The function adds 1 to a consistently increasing number which is then put into a string and checks if it is a taken username. If it returns with a userId than that username is taken; if it returns nil than that username is not taken.

It all runs smoothly and as intended until at about 400 trials. At around the time it checks the username “400”, all other usernames after that return as nil. In the actual program it does the same thing at around that point. Feel free to try this code out for yourself to see what I mean.

I’ve also tried to add a wait in between when it checks the username, to see if I was requesting more data than roblox could send at a time, but that didn’t seem to work.

Any help would be appreciated.

You have likely exceeded the maximum number of requests for the service, seeming as its wrapped in a pcall the error saying that the service has been exceeded wont flag.

To verify this you should add a delay on the 400th one (I’d say at least 10 seconds), see if that amends it.

Everytime I run the program, it seems to break at a different place. I put in a

if i == 350 then
wait(10)
end

before printing the results. I changed nothing else in the script and it returned everything as nil (even before 400). I’m not sure how this affected the rest of the script, but it certainly didn’t work.

I’ve done my own benchmarking on the async APIs that the Players service supports, and very liberally speaking, Players has 300 (iirc) async requests per minute before throttling begins. Once you begin throttling, you only receive about 6 requests per 6 seconds (or something like that), which would negate waiting even 10 seconds before allowing the next batch to go.

Due to these constraints, @TheTypicalDoge, it means that if you never wanted to throttle, which you should never want to, you can only make an async API call every ~0.2 seconds for a total of 5 calls per second.

I’d up that number and wait longer than 0.2 seconds, maybe wait(1/3) per call just to be really conservative, and max, only do 250 requests per minute instead of the total projected 300.

In my projects that could potentially use multiple different Roblox-supported async functions, I’ve created an AsyncRequestService manager to manage the async API budget using Promises. I even lower the total benchmarked available calls per minute number because I just never want to see the scenario where I’m having to wait 6 seconds for the number of available calls to update from throttling.

Honestly, your use case is pretty severe - the point of what you’re doing is hingent upon using GetUserIdFromNameAsync, so I see why this may not be the best option - it’s what I’ve had to come up with for myself.

Anyways, hope this helped! You can fiddle around with the numbers yourself to get the right balance between return speed and not throttling.

That’s really a bummer that I can’t request faster than 250 times in a minute, but it answers my question.
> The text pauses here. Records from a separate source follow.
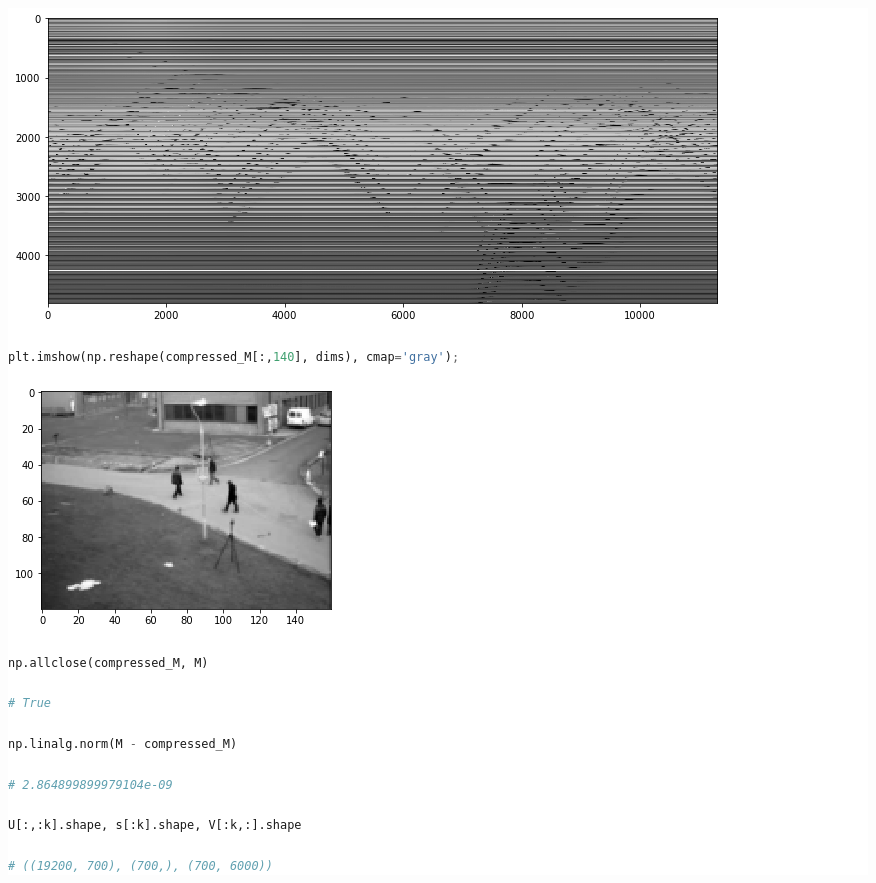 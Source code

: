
 ```py
```

![](img/2-14.png)

```py
plt.imshow(np.reshape(compressed_M[:,140], dims), cmap='gray');
```

![](img/2-15.png)

```py
np.allclose(compressed_M, M)

# True

np.linalg.norm(M - compressed_M)

# 2.864899899979104e-09

U[:,:k].shape, s[:k].shape, V[:k,:].shape

# ((19200, 700), (700,), (700, 6000))
```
Thank you for your reply.

Fear not! You’re not out of luck just yet.

Depending on what you’re doing, you can also use GetUserInfosByUserIdsAsync.

I should caution you that I actually haven’t benchmarked this service’s async request per minute limit, so I don’t know all of what it’s capable of. In-fact, I only discovered the method through sludging through and reading @Maximum_ADHD’s increasingly awesome API dump.

I’d stress test it by just sending a ton of calls without pcalls to see how many it can do before it starts hanging and taking longer.

Good luck!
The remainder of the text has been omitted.